REQUIRED ACTION: Look at every line below and count those containing "frame". Answer with the number only.

START THE RECORDS

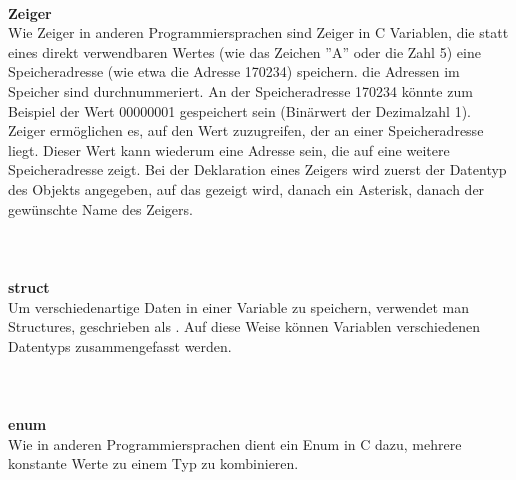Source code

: \ \\
\textbf{Zeiger}\\
Wie Zeiger in anderen Programmiersprachen sind Zeiger in C Variablen, die statt eines direkt verwendbaren Wertes (wie das Zeichen ''A'' oder die Zahl 5) eine Speicheradresse (wie etwa die Adresse 170234) speichern. die Adressen im Speicher sind durchnummeriert. An der Speicheradresse 170234 könnte zum Beispiel der Wert 00000001 gespeichert sein (Binärwert der Dezimalzahl 1). Zeiger ermöglichen es, auf den Wert zuzugreifen, der an einer Speicheradresse liegt. Dieser Wert kann wiederum eine Adresse sein, die auf eine weitere Speicheradresse zeigt. Bei der Deklaration eines Zeigers wird zuerst der Datentyp des Objekts angegeben, auf das gezeigt wird, danach ein Asterisk, danach der gewünschte Name des Zeigers.\\
\ \\
\\
\ \\
\textbf{struct}\\
Um verschiedenartige Daten in einer Variable zu speichern, verwendet man Structures, geschrieben als . Auf diese Weise können Variablen verschiedenen Datentyps zusammengefasst werden.\\
\ \\
\\
\ \\
\textbf{enum}\\
Wie in anderen Programmiersprachen dient ein Enum in C dazu, mehrere konstante Werte zu einem Typ zu kombinieren.\\
\ \\
\\
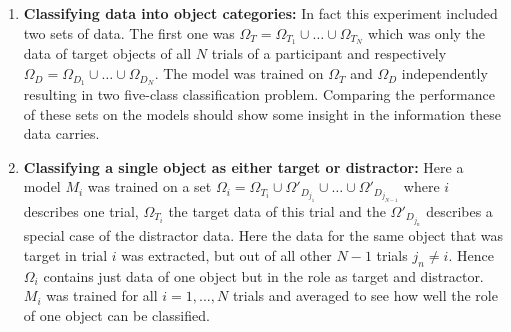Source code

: \begin{enumerate}
	\item \textbf{Classifying data into object categories:} In fact this experiment included two sets of data. The first one was $ \Omega_{T} = \Omega_{T_{1}} \cup \hdots \cup \Omega_{T_{N}}$ which was only the data of target objects of all $ N $ trials of a participant and respectively $ \Omega_{D} = \Omega_{D_{1}} \cup \hdots \cup \Omega_{D_{N}}$. The model was trained on $ \Omega_{T} $ and $ \Omega_{D} $ independently resulting in two five-class classification problem. Comparing the performance of these sets on the models should show some insight in the information these data carries.
	
	\item \textbf{Classifying a single object as either target or distractor:} Here a model $ M_{i} $ was trained on a set $\Omega_{i} = \Omega_{T_{i}} \cup \Omega'_{D_{j_{1}}} \cup \hdots \cup \Omega'_{D_{j_{N-1}}} $ where $ i $ describes one trial, $ \Omega_{T_{i}} $ the target data of this trial and the $ \Omega'_{D_{j_{n}}} $ describes a special case of the distractor data. Here the data for the same object that was target in trial $ i $ was extracted, but out of all other $ N-1 $ trials $ j_{n} \neq i $. Hence $ \Omega_{i} $ contains just data of one object but in the role as target and distractor. $ M_{i} $ was trained for all $i = 1,...,N $ trials and averaged to see how well the role of one object can be classified.
	

\end{enumerate}
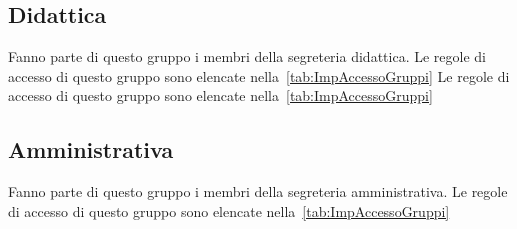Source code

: \subsection{Didattica}
Fanno parte di questo gruppo i membri della segreteria didattica. Le  regole di accesso di questo gruppo sono elencate nella~\cref{tab:ImpAccessoGruppi}
Le  regole di accesso di questo gruppo sono elencate nella~\cref{tab:ImpAccessoGruppi}
\subsection{Amministrativa}
Fanno parte di questo gruppo i membri della segreteria amministrativa. Le  regole di accesso di questo gruppo sono elencate nella~\cref{tab:ImpAccessoGruppi}
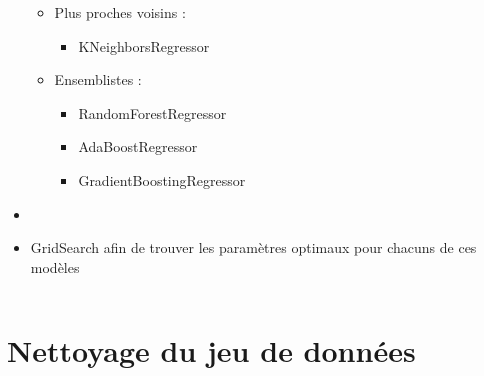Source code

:\documentclass[8pt,aspectratio=169,hyperref={unicode=true}]{beamer}
\begin{document}
\begin{frame}{\insertsubsection}
\begin{columns}[t]
\begin{column}{.5\textwidth}
\begin{itemize}
\begin{itemize}
                \item Plus proches voisins :
                      \begin{itemize}
                        \item KNeighborsRegressor
                      \end{itemize}
                \item Ensemblistes :
                      \begin{itemize}
                        \item RandomForestRegressor
                        \item AdaBoostRegressor
                        \item GradientBoostingRegressor
                      \end{itemize}
              \end{itemize}
        \item[]
        \item GridSearch afin de trouver les paramètres optimaux pour chacuns de ces modèles
      \end{itemize}
    \end{column}
  \end{columns}
\end{frame}

\section{Nettoyage du jeu de données}
\end{document}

END THE RECORDS

ANSWER TO THIS TASK: 2